「旬、こたつ入ってて」

 ナツは部屋に入ってエアコンをつけてこたつの電源を入れて、コートを脱ぎながら俺に言った。


「うん」


 部屋に入っただけでずいぶん温かく感じた。俺は言われた通りにすぐにこたつに入った。



「旬、ココアでいい?」

 台所からナツが聞いてきた。


「うん。ありがと、ナツ」

 俺はナツの方を向いて答える。ココアという甘くて温かい響きに、顔は自然と笑顔になるのが分かる。


 あったけー……


 だんだん温かくなるこたつが気持ちいい。俺はすっかり和んでいた。


 て、だめじゃん! 何和んでんだよ、俺!


 ナツが優しいからうっかり忘れそうになってた。

 俺はナツに謝らないといけないんだ。


 ナツのこの様子だと、もう気にしてないのかなとも思う。何も言ってないけど、俺のことを許してくれたのかなとも思う。
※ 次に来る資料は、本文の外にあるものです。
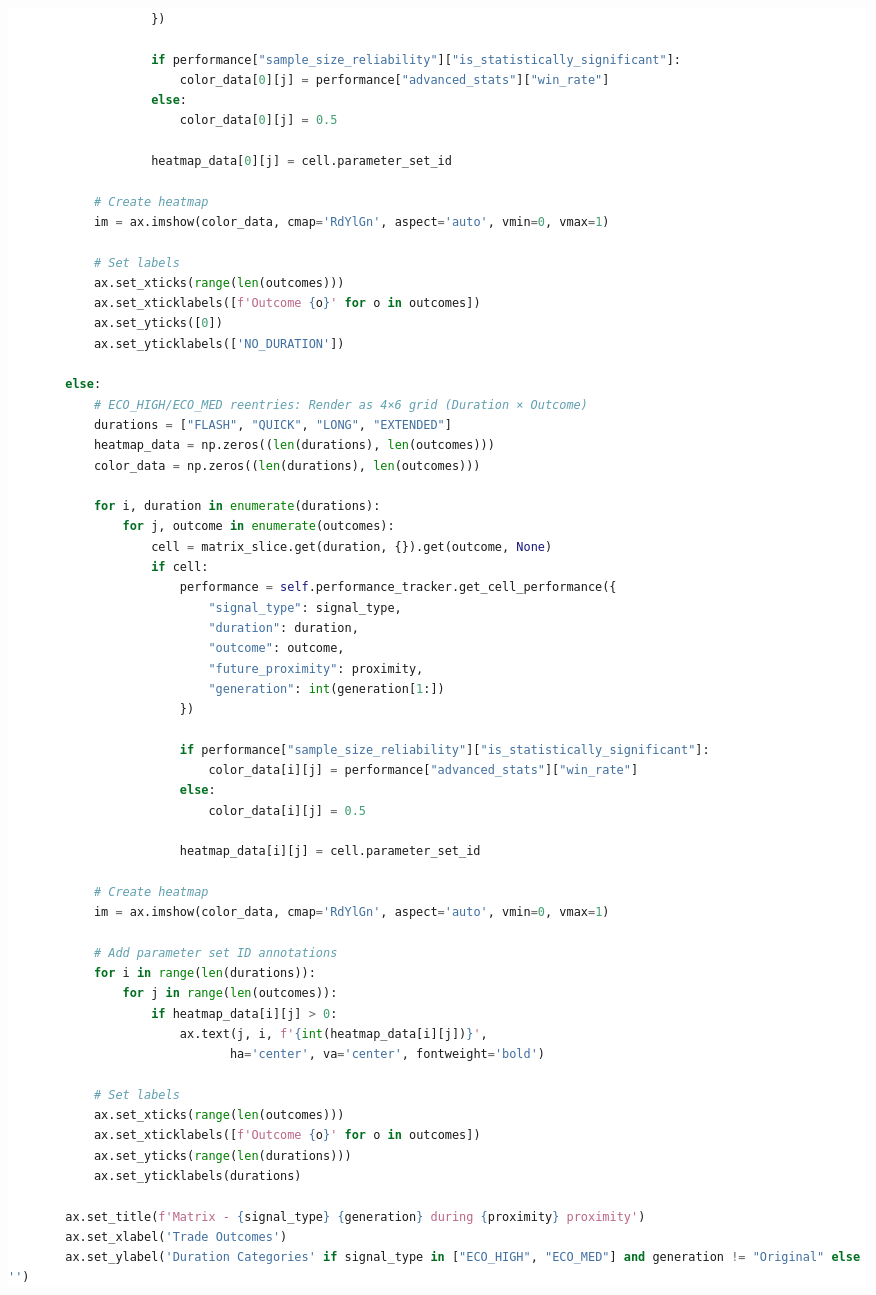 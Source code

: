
 ```python
                    })
                    
                    if performance["sample_size_reliability"]["is_statistically_significant"]:
                        color_data[0][j] = performance["advanced_stats"]["win_rate"]
                    else:
                        color_data[0][j] = 0.5
                    
                    heatmap_data[0][j] = cell.parameter_set_id
            
            # Create heatmap
            im = ax.imshow(color_data, cmap='RdYlGn', aspect='auto', vmin=0, vmax=1)
            
            # Set labels
            ax.set_xticks(range(len(outcomes)))
            ax.set_xticklabels([f'Outcome {o}' for o in outcomes])
            ax.set_yticks([0])
            ax.set_yticklabels(['NO_DURATION'])
            
        else:
            # ECO_HIGH/ECO_MED reentries: Render as 4×6 grid (Duration × Outcome)
            durations = ["FLASH", "QUICK", "LONG", "EXTENDED"]
            heatmap_data = np.zeros((len(durations), len(outcomes)))
            color_data = np.zeros((len(durations), len(outcomes)))
            
            for i, duration in enumerate(durations):
                for j, outcome in enumerate(outcomes):
                    cell = matrix_slice.get(duration, {}).get(outcome, None)
                    if cell:
                        performance = self.performance_tracker.get_cell_performance({
                            "signal_type": signal_type,
                            "duration": duration,
                            "outcome": outcome,
                            "future_proximity": proximity,
                            "generation": int(generation[1:])
                        })
                        
                        if performance["sample_size_reliability"]["is_statistically_significant"]:
                            color_data[i][j] = performance["advanced_stats"]["win_rate"]
                        else:
                            color_data[i][j] = 0.5
                        
                        heatmap_data[i][j] = cell.parameter_set_id
            
            # Create heatmap
            im = ax.imshow(color_data, cmap='RdYlGn', aspect='auto', vmin=0, vmax=1)
            
            # Add parameter set ID annotations
            for i in range(len(durations)):
                for j in range(len(outcomes)):
                    if heatmap_data[i][j] > 0:
                        ax.text(j, i, f'{int(heatmap_data[i][j])}', 
                               ha='center', va='center', fontweight='bold')
            
            # Set labels
            ax.set_xticks(range(len(outcomes)))
            ax.set_xticklabels([f'Outcome {o}' for o in outcomes])
            ax.set_yticks(range(len(durations)))
            ax.set_yticklabels(durations)
        
        ax.set_title(f'Matrix - {signal_type} {generation} during {proximity} proximity')
        ax.set_xlabel('Trade Outcomes')
        ax.set_ylabel('Duration Categories' if signal_type in ["ECO_HIGH", "ECO_MED"] and generation != "Original" else '')
```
 でも、俺はまだちゃんと謝ってない。許してくれるナツに甘えてたらダメだ。


 俺はこたつから出て、ナツの方を向いて正座した。


「ナツ……ごめんな…」

 俺はナツの背中に声をかけた。


「え……?」

 ナツはこっちに振り向く。目を丸くして、驚いた顔をしていた。


 俺は緊張しながら口を開いた。


「俺……本当、今までナツのことちゃんと考えてなかったっていうか……いや、ナツのことは本当に大好きだし、すっげー大事に思ってるよ! ……でも、知らないうちにナツに甘えてたのは、確かだと思う……。ナツがどう思うかとかは、やっぱり考えられてなかった……」


 自分で言って、情けなくなって俺は下を向いた。


「これじゃあ、俺、ナツの彼氏って言えないよな…」

 本当にそうだ。

 俺、ナツの彼氏として、ナツに何してたっていうんだろ。